TASK: Reproduce the section of the listing that begins at the line containing "<en>Towns and villages" and finishes at the line containing "<en>Even while he". Include both end lines and nothing beyond them.

DATA FOR REVIEW:
──────────────────────────────

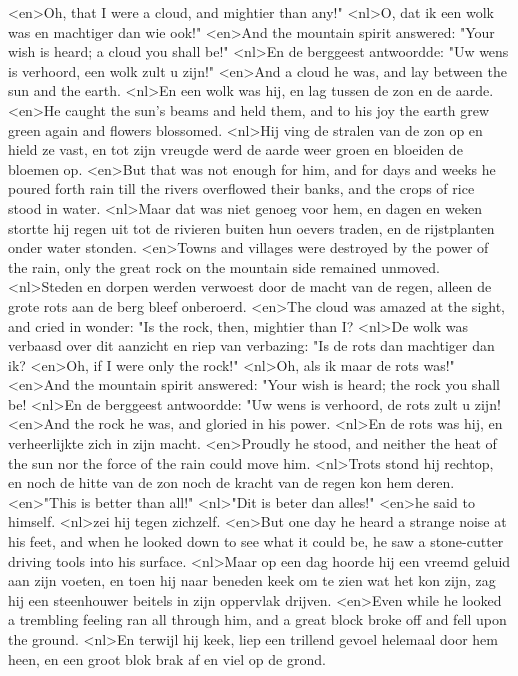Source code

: <en>Oh, that I were a cloud, and mightier than any!"
<nl>O, dat ik een wolk was en machtiger dan wie ook!"
<en>And the mountain spirit answered: "Your wish is heard; a cloud you shall be!"
<nl>En de berggeest antwoordde: "Uw wens is verhoord, een wolk zult u zijn!"
<en>And a cloud he was, and lay between the sun and the earth.
<nl>En een wolk was hij, en lag tussen de zon en de aarde.
<en>He caught the sun's beams and held them, and to his joy the earth grew green again and flowers blossomed.
<nl>Hij ving de stralen van de zon op en hield ze vast, en tot zijn vreugde werd de aarde weer groen en bloeiden de bloemen op.
<en>But that was not enough for him, and for days and weeks he poured forth rain till the rivers overflowed their banks, and the crops of rice stood in water.
<nl>Maar dat was niet genoeg voor hem, en dagen en weken stortte hij regen uit tot de rivieren buiten hun oevers traden, en de rijstplanten onder water stonden.
<en>Towns and villages were destroyed by the power of the rain, only the great rock on the mountain side remained unmoved.
<nl>Steden en dorpen werden verwoest door de macht van de regen, alleen de grote rots aan de berg bleef onberoerd.
<en>The cloud was amazed at the sight, and cried in wonder: "Is the rock, then, mightier than I?
<nl>De wolk was verbaasd over dit aanzicht en riep van verbazing: "Is de rots dan machtiger dan ik?
<en>Oh, if I were only the rock!"
<nl>Oh, als ik maar de rots was!"
<en>And the mountain spirit answered: "Your wish is heard; the rock you shall be!
<nl>En de berggeest antwoordde: "Uw wens is verhoord, de rots zult u zijn!
<en>And the rock he was, and gloried in his power.
<nl>En de rots was hij, en verheerlijkte zich in zijn macht.
<en>Proudly he stood, and neither the heat of the sun nor the force of the rain could move him.
<nl>Trots stond hij rechtop, en  noch de hitte van de zon noch de kracht van de regen kon hem deren.
<en>"This is better than all!"
<nl>"Dit is beter dan alles!"
<en>he said to himself.
<nl>zei hij tegen zichzelf.
<en>But one day he heard a strange noise at his feet, and when he looked down to see what it could be, he saw a stone-cutter driving tools into his surface.
<nl>Maar op een dag hoorde hij een vreemd geluid aan zijn voeten, en toen hij naar beneden keek om te zien wat het kon zijn, zag hij een steenhouwer beitels in zijn oppervlak drijven.
<en>Even while he looked a trembling feeling ran all through him, and a great block broke off and fell upon the ground.
<nl>En terwijl hij keek, liep een trillend gevoel helemaal door hem heen, en een groot blok brak af en viel op de grond.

──────────────────────────────

RESULT FOR THIS EXERCISE:
<en>Towns and villages were destroyed by the power of the rain, only the great rock on the mountain side remained unmoved.
<nl>Steden en dorpen werden verwoest door de macht van de regen, alleen de grote rots aan de berg bleef onberoerd.
<en>The cloud was amazed at the sight, and cried in wonder: "Is the rock, then, mightier than I?
<nl>De wolk was verbaasd over dit aanzicht en riep van verbazing: "Is de rots dan machtiger dan ik?
<en>Oh, if I were only the rock!"
<nl>Oh, als ik maar de rots was!"
<en>And the mountain spirit answered: "Your wish is heard; the rock you shall be!
<nl>En de berggeest antwoordde: "Uw wens is verhoord, de rots zult u zijn!
<en>And the rock he was, and gloried in his power.
<nl>En de rots was hij, en verheerlijkte zich in zijn macht.
<en>Proudly he stood, and neither the heat of the sun nor the force of the rain could move him.
<nl>Trots stond hij rechtop, en  noch de hitte van de zon noch de kracht van de regen kon hem deren.
<en>"This is better than all!"
<nl>"Dit is beter dan alles!"
<en>he said to himself.
<nl>zei hij tegen zichzelf.
<en>But one day he heard a strange noise at his feet, and when he looked down to see what it could be, he saw a stone-cutter driving tools into his surface.
<nl>Maar op een dag hoorde hij een vreemd geluid aan zijn voeten, en toen hij naar beneden keek om te zien wat het kon zijn, zag hij een steenhouwer beitels in zijn oppervlak drijven.
<en>Even while he looked a trembling feeling ran all through him, and a great block broke off and fell upon the ground.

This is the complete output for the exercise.